Monday, Jan. 02, 1984

Too Much

Cementing a deal

The episode smacked of suspense fiction: forgery, smuggling, government agents, state-of-the-art electronics, a Moscow address. But it also had an all-American punch line.

Last January, Teledyne Geotech Inc. got an order for one of its $114,000 seismometers, which are used to measure the force of nuclear blasts. Officials made a routine check of the number on the export license submitted by the would-be buyer, a Colorado company that wanted to ship the device to West Germany. U.S. Customs in Washington confirmed that the document was a fake. Agents began watching the officers of the Denver concern, Norman Cormerford and Bruce Adamski, who had ordered a $54,000 krypton laser from another manufacturer. That device, used to etch computer microchips, was also bound for West Germany.

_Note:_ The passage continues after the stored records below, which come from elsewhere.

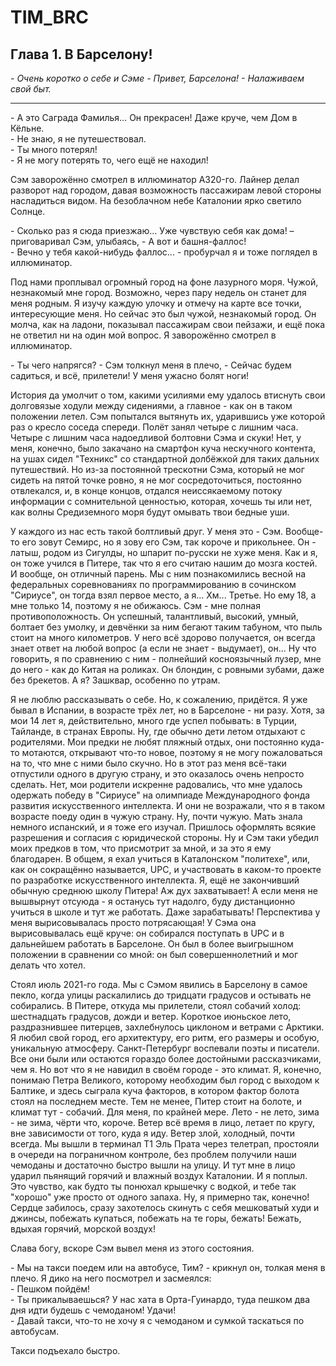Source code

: # TIM_BRC

## Глава 1. В Барселону!
*\- Очень коротко о себе и Сэме \- Привет, Барселона! \- Налаживаем свой быт.*

---

\- А это Саграда Фамилья… Он прекрасен! Даже круче, чем Дом в Кёльне.  
\- Не знаю, я не путешествовал.  
\- Ты много потерял!  
\- Я не могу потерять то, чего ещё не находил!

Сэм заворожённо смотрел в иллюминатор A320-го. Лайнер делал разворот над городом, давая возможность пассажирам левой стороны насладиться видом. На безоблачном небе Каталонии ярко светило Солнце. 

\- Сколько раз я сюда приезжаю... Уже чувствую себя как дома! – приговаривал Сэм, улыбаясь, - А вот и башня-фаллос!  
\- Вечно у тебя какой-нибудь фаллос... - пробурчал я и тоже поглядел в иллюминатор.

Под нами проплывал огромный город на фоне лазурного моря. Чужой, незнакомый мне город. Возможно, через пару недель он станет для меня родным. Я изучу каждую улочку и отмечу на карте все точки, интересующие меня. Но сейчас это был чужой, незнакомый город. Он молча, как на ладони, показывал пассажирам свои пейзажи, и ещё пока не ответил ни на один мой вопрос. Я заворожённо смотрел в иллюминатор.

\- Ты чего напрягся? - Сэм толкнул меня в плечо, - Сейчас будем садиться, и всё, прилетели! У меня ужасно болят ноги!

История да умолчит о том, какими усилиями ему удалось втиснуть свои долговязые ходули между сидениями, а главное - как он в таком положении летел. Сэм попытался вытянуть их, ударившись уже которой раз о кресло соседа спереди. Полёт занял четыре с лишним часа. Четыре с лишним часа надоедливой болтовни Сэма и скуки! Нет, у меня, конечно, было закачано на смартфон куча нескучного контента, на ушах сидел "Техникс" со стандартной долбёжкой для таких
дальних путешествий. Но из-за постоянной трескотни Сэма, который не мог сидеть на пятой точке ровно, я не мог сосредоточиться, постоянно отвлекался, и, в
конце концов, отдался неиссякаемому потоку информации с сомнительной ценностью, которая, хочешь ты или нет, как волны Средиземного моря будут омывать твои бедные уши.

У каждого из нас есть такой болтливый друг. У меня это - Сэм. Вообще-то его зовут Семирс, но я зову его Сэм, так короче и прикольнее. Он - латыш, родом из Сигулды, но шпарит по-русски не хуже меня. Как и я, он тоже учился в Питере, так что я его считаю нашим до мозга костей. И вообще, он отличный парень. Мы с ним познакомились весной на федеральных соревнованиях по программированию в сочинском "Сириусе", он тогда взял первое место, а я... Хм... Третье. Но ему 18, а мне только 14, поэтому я не обижаюсь. Сэм - мне полная противоположность. Он успешный, талантливый, высокий, умный, болтает без умолку, и девчёнки за ним бегают таким табуном, что пыль стоит на много километров. У него всё здорово получается, он всегда знает ответ на любой вопрос (а если не знает - выдумает), он... Ну что говорить, я по сравнению с ним - полнейший косноязычный лузер, мне до него - как до Китая на роликах. Он блондин, с ровными зубами, даже без брекетов. А я? Зашквар, особенно по утрам.

Я не люблю рассказывать о себе. Но, к сожалению, придётся. Я уже бывал в Испании, в возрасте трёх лет, но в Барселоне - ни разу. Хотя, за мои 14 лет я, действительно, много где успел побывать: в Турции, Тайланде, в странах Европы. Ну, где обычно дети летом отдыхают с родителями. Мои предки не любят пляжный отдых, они постоянно куда-то мотаются, открывают что-то новое, поэтому я не могу пожаловаться на то, что мне с ними было скучно. Но в этот раз меня всё-таки отпустили одного в другую страну, и это оказалось очень непросто сделать. Нет, мои родители искренне радовались, что мне удалось одержать победу в "Сириусе" на олимпиаде Международного фонда развития искусственного интеллекта. И они не возражали, что я в таком возрасте поеду один в чужую страну. Ну, почти чужую. Мать знала немного испанский, и я тоже его изучал. Пришлось оформлять всякие разрешения и согласия с юридической стороны. Ну и Сэм таки убедил моих предков в том, что присмотрит за мной, и за это я ему благодарен. В общем, я ехал учиться в Каталонском "политехе", или, как он сокращённо называется, UPC, и участвовать в каком-то проекте по разработке искусственного интеллекта. Я, ещё не закончивший обычную среднюю школу Питера! Аж дух захватывает! А если меня не вышвырнут отсуюда - я останусь тут надолго, буду дистанционно учиться в школе и тут же работать. Даже зарабатывать! Перспектива у меня вырисовывалась просто потрясающая! У Сэма она вырисовывалась ещё круче: он собирался поступать в UPC и в дальнейшем работать в Барселоне. Он был в более выигрышном положении в сравнении со мной: он был совершеннолетний и мог делать что хотел.

Стоял июль 2021-го года. Мы с Сэмом явились в Барселону в самое пекло, когда улицы раскалились до тридцати градусов и остывать не собирались. В Питере, откуда мы прилетели, стоял собачий холод: шестнадцать градусов, дожди и ветер. Короткое июньское лето, раздразнившее питерцев, захлебнулось циклоном и ветрами с Арктики. Я любил свой город, его архитектуру, его ритм, его размеры и особую, уникальную атмосферу. Санкт-Петербург воспевали поэты и писатели. Все они были или остаются гораздо более достойными рассказчиками, чем я. Но вот что я не навидил в своём городе - это климат. Я, конечно, понимаю Петра Великого, которому необходим был город с выходом к Балтике, и здесь сыграла куча факторов, в котором фактор болота стоял на последнем месте. Тем не менее, Питер стоит на болоте, и климат тут - собачий. Для меня, по крайней мере. Лето - не лето, зима - не зима, чёрти что, короче. Ветер всё время в лицо, летает по кругу, вне зависимости от того, куда я иду. Ветер злой, холодный, почти всегда. Мы вышли в терминал Т1 Эль Прата через телетрап, простояли в очереди на пограничном контроле, без проблем получили наши чемоданы и достаточно быстро вышли на улицу. И тут мне в лицо ударил пьянящий горячий и влажный воздух Каталонии. И я поплыл. Это чувство, как будто ты понюхал крышечку с водкой, и тебе так "хорошо" уже просто от одного запаха. Ну, я примерно так, конечно! Сердце забилось, сразу захотелось скинуть с себя мешковатый худи и джинсы, побежать купаться, побежать на те горы, бежать! Бежать, вдыхая горячий, морской воздух!

Слава богу, вскоре Сэм вывел меня из этого состояния.

\- Мы на такси поедем или на автобусе, Тим? - крикнул он, толкая меня в плечо. Я дико на него посмотрел и засмеялся:  
\- Пешком пойдём!  
\- Ты прикалываешься? У нас хата в Орта-Гуинардо, туда пешком два дня идти будешь с чемоданом! Удачи!  
\- Давай такси, что-то не хочу я с чемоданом и сумкой таскаться по автобусам.

Такси подъехало быстро. 

<!-- 
Улица Орта (Carrer d'Horta).
-->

Customs agents suspected the real buyer: the Soviets. Aided by West German customs officials, they found a manifest for the laser with a most incriminating address: a physics lab in Moscow. Cormerford and Adamski, charged last week, each face up to seven years in prison. Prankish federal agents decided to send along the Soviet-bound parcels--sort of. They filled the crates with 700 Ibs. of concrete and, inside one, tucked a two-word note, in plainest English: "F-- you!"